Sherlock Holmes: Terror by Night Cover Hmmm? What an interesting name to christen a film with. Surely it can't have anything to do with the exorbitant energy prices charged whilst make it? But then again, maybe it could have something to do with its Director: Roy William Neill; or one of his Actors: Basil Rathbone, Nigel Bruce, with Alan Mowbray. Let's find out, shall we? By watching this 60-minute masterpiece devised in 1946.

Sherlock Holmes: Terror by Night

There-there, Lady Carstairs (Mary Forbes). Please don't cry. I know your son has died under mysterious circumstances, whilst some dubious character has stolen your very valuable diamond. But please don't worry yourself so. Doctor Watson and Inspector Lestrade (Nigel Bruce and Dennis Hoey) are here by your side, upon this moving train heading towards Scotland. And of course, I'll be accompanying them too.

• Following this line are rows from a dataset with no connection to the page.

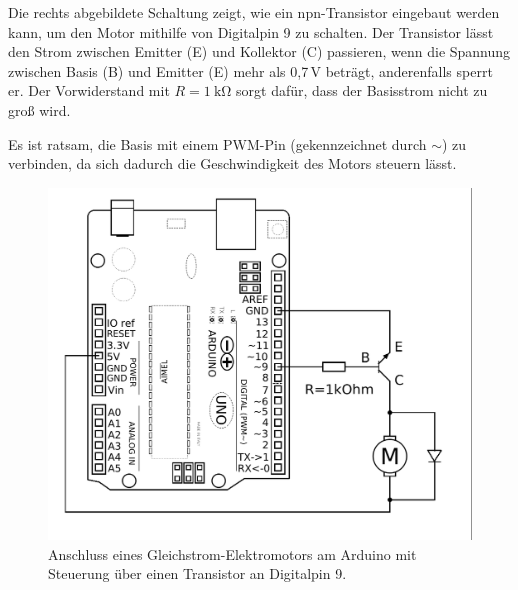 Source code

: \medskip
\begin{minipage}{0.5\textwidth}
	Die rechts abgebildete Schaltung zeigt, wie ein npn-Transistor eingebaut werden kann, um den Motor mithilfe von Digitalpin 9 zu schalten. Der Transistor lässt den Strom zwischen Emitter (E) und Kollektor (C) passieren, wenn die Spannung zwischen Basis (B) und Emitter (E) mehr als 0,7\,V beträgt, anderenfalls sperrt er. Der Vorwiderstand mit $R=\SI{1}{\kilo\ohm}$ sorgt dafür, dass der Basisstrom nicht zu groß wird.
	
	Es ist ratsam, die Basis mit einem PWM-Pin (gekennzeichnet durch $\sim$) zu verbinden, da sich dadurch die Geschwindigkeit des Motors steuern lässt.
\end{minipage}
\hfill
\begin{minipage}{0.48\textwidth}
	\begin{figure}[H]
		\centering
		\includegraphics[width=\textwidth]{./Zeichnungen/Schaltplan-Motoranschluss-mit-Steuerung.png}
		\caption{Anschluss eines Gleichstrom-Elektromotors am Arduino mit Steuerung über einen Transistor an Digitalpin 9.}
	\end{figure}
\end{minipage}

I, the consulting detective -- Sherlock Holmes (Basil Rathbone) -- who your deceased sibling previously hired to look after you're very valuable keep-sake.

Admittedly, it won't be easy on any of us to figure out who committed this grisly deed. Although I suspect that after the good Doctor pesters a handful of passengers, we'll be able to narrow down who the culprit actually is.

For a start there's that Professor called Kilbane (Frederick Worlock), who is a rather rude fellow if I do say so myself. Then there's that somewhat forlorn female, Vivian Vedder (Renee Godfrey), who seems to be keeping her own council for the time being. Plus in addition to this, there Watson's old army pal, Major Duncan Bleek (Alan Mowbray), who... who... who... eeekk!

Quick! Someone help me! Somebody has just tried to push me off of the train!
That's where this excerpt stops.